The report said communities were having to give up land "under duress and at an unfair price... to the EACOP consortium led by Total".

They faced "an interminable wait" for compensation, it added — "three to four years for the majority of people affected".

The NGOs said TotalEnergies had not "implemented adequate measures to put an end to these violations", and concluded that "the human, climatic and environmental costs of Total's oil mega-project are simply unacceptable".

In response, TotalEnergies said it would "do everything possible to make it an exemplary project in terms of transparency, shared prosperity, economic and social progress, sustainable development, environmental awareness and respect for human rights".

Last month, the European Parliament adopted a resolution that also voiced concern over "human rights violations".
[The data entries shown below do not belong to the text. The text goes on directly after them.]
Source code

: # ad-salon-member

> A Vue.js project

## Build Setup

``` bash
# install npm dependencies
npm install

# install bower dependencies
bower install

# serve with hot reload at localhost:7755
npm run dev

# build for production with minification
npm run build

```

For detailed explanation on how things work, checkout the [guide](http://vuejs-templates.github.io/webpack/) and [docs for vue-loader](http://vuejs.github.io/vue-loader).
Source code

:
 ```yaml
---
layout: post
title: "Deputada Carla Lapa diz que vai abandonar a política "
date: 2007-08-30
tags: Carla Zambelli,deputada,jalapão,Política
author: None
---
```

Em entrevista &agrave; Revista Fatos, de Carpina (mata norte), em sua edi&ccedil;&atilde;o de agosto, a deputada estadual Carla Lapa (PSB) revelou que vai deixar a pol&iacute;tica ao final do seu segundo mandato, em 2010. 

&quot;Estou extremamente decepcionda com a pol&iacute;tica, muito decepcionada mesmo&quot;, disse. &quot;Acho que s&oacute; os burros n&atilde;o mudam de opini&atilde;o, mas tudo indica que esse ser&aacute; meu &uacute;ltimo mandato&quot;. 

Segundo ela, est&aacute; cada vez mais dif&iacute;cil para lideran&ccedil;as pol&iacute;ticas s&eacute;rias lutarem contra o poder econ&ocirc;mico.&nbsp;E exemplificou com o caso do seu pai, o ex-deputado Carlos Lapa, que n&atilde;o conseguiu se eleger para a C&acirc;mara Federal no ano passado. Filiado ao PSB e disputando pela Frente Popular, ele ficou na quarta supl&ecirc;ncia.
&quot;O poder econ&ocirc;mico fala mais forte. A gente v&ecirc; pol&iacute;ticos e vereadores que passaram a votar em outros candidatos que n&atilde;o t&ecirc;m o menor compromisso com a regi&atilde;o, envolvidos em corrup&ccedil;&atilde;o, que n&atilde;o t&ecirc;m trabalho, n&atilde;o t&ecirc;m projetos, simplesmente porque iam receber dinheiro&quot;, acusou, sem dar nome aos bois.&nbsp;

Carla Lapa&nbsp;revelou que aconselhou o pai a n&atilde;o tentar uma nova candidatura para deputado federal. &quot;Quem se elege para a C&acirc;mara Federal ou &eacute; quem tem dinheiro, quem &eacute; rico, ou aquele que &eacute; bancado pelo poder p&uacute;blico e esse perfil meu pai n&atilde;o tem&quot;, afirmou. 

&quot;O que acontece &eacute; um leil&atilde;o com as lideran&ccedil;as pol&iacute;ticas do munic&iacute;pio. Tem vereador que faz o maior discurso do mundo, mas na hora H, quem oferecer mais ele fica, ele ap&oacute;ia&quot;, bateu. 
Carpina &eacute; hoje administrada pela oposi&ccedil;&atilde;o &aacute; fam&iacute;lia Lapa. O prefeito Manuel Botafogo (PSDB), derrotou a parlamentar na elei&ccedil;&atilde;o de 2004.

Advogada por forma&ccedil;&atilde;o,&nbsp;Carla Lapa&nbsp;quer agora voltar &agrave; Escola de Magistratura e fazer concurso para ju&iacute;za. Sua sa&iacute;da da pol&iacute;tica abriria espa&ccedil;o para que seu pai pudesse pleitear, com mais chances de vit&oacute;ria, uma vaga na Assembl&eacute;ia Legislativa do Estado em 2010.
These included "wrongful imprisonment of human rights defenders, the arbitrary suspension of NGOs, arbitrary prison sentences and the eviction of hundreds of people from their land without fair and adequate compensation".

On Tuesday, police in Kampala arrested several Ugandan students during a demonstration against the project.

The StopEACOP campaign group has called for their "immediate release".

Coordinator Omar Elmawi said: "It is sad that in our time, innocent citizens are being arrested for simply exercising their right to speak out... about the EACOP project and the damage it will do to people, nature and the climate".

The European Parliament resolution said more than 100 000 people were at risk of being displaced by the pipeline and called for them to be adequately compensated.

It also urged TotalEnergies to take a year before launching the project to study the feasibility of an alternative route "to better safeguard protected and sensitive ecosystems and the water resources of Uganda and Tanzania".